C’est aussi un hommage à de modestes et obscurs serviteurs
de l’Etat qui ont perpétué avec abnégation une tradition qui
rompait l’isolement des villages de montagne.
Un récit d’une superbe concision
Ce qui rend le
récit si touchant, cependant, c’est la concision du style,
et l’émotion qui naît peu à peu de ce que l’on devine du
drame de toute une vie, mais qui reste juste évoqué, entre
les lignes, sans détails superflus. Il est très court :
c’est toute une vie
condensée en quelque huit pages.
Les quatre
premières sont écrites dans un style descriptif très sobre,
sans redondances : un
vieux facteur doit prendre sa retraite et emmène son fils
avec lui pour sa dernière tournée. Peng Jianming nous décrit sa
vie, seul avec son chien, pendant des dizaines d'années à
courir les montagnes, deux lourds sacs postaux sur le dos,
dans des conditions difficiles... Au gré des quelques haltes
en chemin, il explique à son fils les difficultés de la
route et du métier. Et l'importance du chien qui connaît le
chemin, un chien jaune qui est le lien entre l’homme et la
montagne, d’où le titre.
Au milieu
du récit se produit un léger décrochage, qui suggère autre
chose derrière tout cela : la chaleur d’un foyer au bout de
la route, une famille d’accueil où le facteur a ses
habitudes, et une petite fille à laquelle il a dit en riant
qu’il lui ferait épouser son fils, une petite fille qui a
grandi…
Et enfin, à la dernière page, le
dernier soir, quand le père a fini de dire ce qu’il avait à
dire, le fils prend la parole. Et toute la tension du récit
éclate brusquement. C'est très bref, mais superbe : le fils,
en fait, a supporté la charge de la famille pendant que le
père était absent, et en particulier la charge de la mère,
gravement malade, dont il n'a pas été question jusqu’à ce
point du récit et dont l’ombre planait comme un non-dit. Il
a abandonné tôt l'école pour faire face à ces charges. Il ne
se plaint pas, donne juste des conseils à son père sur ce
qu'il va falloir qu'il fasse maintenant, en quelques phrases
rapides.
Sur le
chemin du retour, cependant, le père fait demi-tour, et
repart dans la montagne en laissant son fils rentrer seul
chez lui. Il revient au chien de conclure le récit. Il ne
comprend pas, comme il a eu du mal à comprendre que ce soit
le fils qui porte maintenant les sacs postaux, ces sacs
verts qui étaient l’apanage du vieux facteur. Il tente de
rester avec le vieil homme, mais c'est l'ultime legs du père
à son fils, le chien doit partir avec lui...

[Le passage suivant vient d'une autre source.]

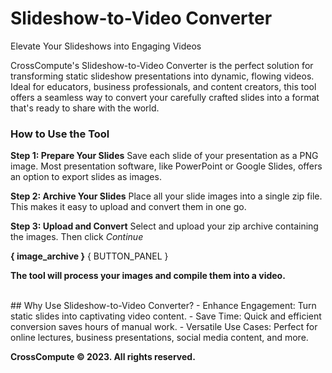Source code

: # Slideshow-to-Video Converter
Elevate Your Slideshows into Engaging Videos

CrossCompute's Slideshow-to-Video Converter is the perfect solution for transforming static slideshow presentations into dynamic, flowing videos. Ideal for educators, business professionals, and content creators, this tool offers a seamless way to convert your carefully crafted slides into a format that's ready to share with the world.

### How to Use the Tool
**Step 1: Prepare Your Slides**
Save each slide of your presentation as a PNG image. Most presentation software, like PowerPoint or Google Slides, offers an option to export slides as images.

**Step 2: Archive Your Slides**
Place all your slide images into a single zip file. This makes it easy to upload and convert them in one go.

**Step 3: Upload and Convert**
Select and upload your zip archive containing the images.
Then click *Continue*

**{ image_archive }**
{ BUTTON_PANEL }

**The tool will process your images and compile them into a video.**

</br>
## Why Use Slideshow-to-Video Converter?
- Enhance Engagement: Turn static slides into captivating video content.
- Save Time: Quick and efficient conversion saves hours of manual work.
- Versatile Use Cases: Perfect for online lectures, business presentations, social media content, and more.


**CrossCompute © 2023. All rights reserved.**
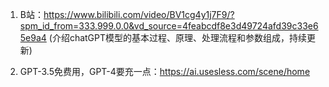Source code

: ﻿1. B站：https://www.bilibili.com/video/BV1cg4y1j7F9/?spm_id_from=333.999.0.0&vd_source=4feabcdf8e3d49724afd39c33e65e9a4
(介绍chatGPT模型的基本过程、原理、处理流程和参数组成，持续更新)

2. GPT-3.5免费用，GPT-4要充一点：https://ai.usesless.com/scene/home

La dernière ligne est superbe,
consacrant la montagne comme lieu privilégié du rêve de
toute une existence, confondu dans une couleur verte, qui
est aussi bien celle des sacs que celle de la montagne :
于是,一支黄色的箭朝那绿色的梦里射去.
Alors une flèche jaune partit d’un trait se fondre dans ce
rêve vert.
Grand succès
La nouvelle a eu un grand succès quand
elle a été publiée, en 1983. Elle a obtenu le prix de la
meilleure nouvelle de l’année, et a été rééditée en 1984
dans le recueil des nouvelles primées édité par les éditions
Littérature du peuple. Elle a connu des rééditions
régulières par la suite, dans diverses anthologies : en 1990
dans l’anthologie des meilleures nouvelles des dix années
précédentes éditée au Hunan, en 1999 dans l’anthologie des
meilleures nouvelles de la période 1949-1999 éditée à Pékin,
etc…
Elle est considérée comme une œuvre
représentative du début des années 1980, tout en étant
originale dans le contexte, ne relevant d’aucun des
mouvements littéraires de l’époque. Le film est venu lui
apporter une nouvelle notoriété. Mais il est réalisé dans
une optique différente.
Un film qui gomme l’émotion en
privilégiant l’action
La nouvelle est essentiellement
réflexive ; c’est une vision intériorisée d’une vie
solitaire, sans événements marquants, fondée sur la
répétition des mêmes tournées, au gré des saisons.
Et toute l’émotion naît du non-dit, quand affleure
soudain la révélation d’une autre vie derrière celle
du vieux facteur dans la montagne. Il était
difficile de construire un film sur un récit aussi
liminal, surtout dans le contexte cinématographique
de la fin des années 1990 en Chine.
Renforcement de l’aspect
documentaire et de l’action
Huo Jianqi a confié le scénario à son épouse, Su
Xiaowei (苏小卫),
connue comme scénariste sous le nom de Si Wu (思芜).
Su Xiaowei travaille aujourd’hui au Bureau du
Cinéma ; elle est directrice adjointe du bureau
central qui traite les scénarios de cinéma, et elle
est spécialiste des scénarios de mélodrames et films
officiels. C’est elle qui a signé, entre autres, le
scénario
Si Wu
d’ « Aftershock »
(《唐山大地震》).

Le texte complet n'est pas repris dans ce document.